The Associated Press
EL PASO, Texas (AP) - West Texas law officers have reportedly linked a federal informant who has provided inside information on a Mexican drug cartel with a shooting death last month on the U.S. side of the border, according to a published report Thursday.
The U.S. Immigration and Customs Enforcement agency informant earlier this year had led authorities to the bodies of 12 men in a Ciudad Juarez back yard.
The informant, a member of the Vicente Carillo Fuentes drug cartel who also worked for the U.S. government, had witnessed one killing in August 2003, a previous memorandum from ICE officials showed.
Two other documents obtained by the El Paso Times from a source on condition of anonymity show the informant’s involvement in the cartel’s slayings was more extensive than previously reported.
Documents show the man participated in carne asadas, the cartel’s code name for the often brutal killings, by making appointments to lure the victims to locations where they were abducted and by opening the safe house in Juarez where the slayings occurred.
The Dallas Morning News this week also reported on the informant’s activities, as described in an internal agency document.
Police told the El Paso newspaper that the informant sent Abraham Guzman to a Whataburger restaurant to pick up money he was owed and men shot Guzman, possibly mistaking him for the informant. Four of his other associates were also killed recently in Juarez, police said.
The informant is believed to be in U.S. marshals’ custody.
Most of the 12 slaying victims whose bodies were unearthed in January 2004 by federal Mexican police were described as having been tortured and suffocated. The memos showed that the informant gave an ICE agent a key chain with the family picture of one victim, a name he knew only as Chapo, soon after the killing in November 2003.

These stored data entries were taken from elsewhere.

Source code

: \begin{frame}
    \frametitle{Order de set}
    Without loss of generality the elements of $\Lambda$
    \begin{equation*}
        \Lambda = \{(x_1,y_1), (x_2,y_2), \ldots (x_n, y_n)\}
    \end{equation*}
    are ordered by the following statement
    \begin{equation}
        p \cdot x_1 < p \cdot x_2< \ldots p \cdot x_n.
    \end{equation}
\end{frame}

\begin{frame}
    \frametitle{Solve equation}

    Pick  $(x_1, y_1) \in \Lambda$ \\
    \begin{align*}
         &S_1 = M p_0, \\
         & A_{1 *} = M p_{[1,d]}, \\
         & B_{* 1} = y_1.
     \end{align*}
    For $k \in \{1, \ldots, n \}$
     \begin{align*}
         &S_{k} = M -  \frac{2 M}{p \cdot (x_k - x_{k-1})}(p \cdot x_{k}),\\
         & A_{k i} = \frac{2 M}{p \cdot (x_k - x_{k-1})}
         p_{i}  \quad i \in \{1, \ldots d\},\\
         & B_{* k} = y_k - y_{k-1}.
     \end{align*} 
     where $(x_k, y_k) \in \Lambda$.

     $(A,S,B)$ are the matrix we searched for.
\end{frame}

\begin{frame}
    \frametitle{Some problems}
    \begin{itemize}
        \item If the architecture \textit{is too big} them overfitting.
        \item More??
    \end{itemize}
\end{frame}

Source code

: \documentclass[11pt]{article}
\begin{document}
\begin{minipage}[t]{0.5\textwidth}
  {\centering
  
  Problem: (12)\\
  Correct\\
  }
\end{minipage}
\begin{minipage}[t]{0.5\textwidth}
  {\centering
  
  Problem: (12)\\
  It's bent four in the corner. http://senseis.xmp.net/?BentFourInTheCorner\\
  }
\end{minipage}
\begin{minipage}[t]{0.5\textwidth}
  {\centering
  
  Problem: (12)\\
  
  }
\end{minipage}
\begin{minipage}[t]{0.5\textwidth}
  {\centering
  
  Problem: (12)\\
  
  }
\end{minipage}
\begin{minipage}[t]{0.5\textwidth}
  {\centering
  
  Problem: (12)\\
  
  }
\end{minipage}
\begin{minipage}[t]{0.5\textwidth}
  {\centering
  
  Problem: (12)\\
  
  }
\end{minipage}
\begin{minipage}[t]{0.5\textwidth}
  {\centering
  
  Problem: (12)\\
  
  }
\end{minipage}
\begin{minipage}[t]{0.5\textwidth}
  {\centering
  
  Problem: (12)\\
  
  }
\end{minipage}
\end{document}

The informant was scheduled to testify against his boss, Heriberto Santillan Tabares, who was charged with five counts of murder, on Jan. 24 in El Paso. Legal experts say information in the documents could jeopardize the government’s case.
“One of the biggest things you can do with information like that is to attack the credibility of the informant,” Joe Spencer, an El Paso criminal lawyer who defends cases in state and federal court, told the newspaper.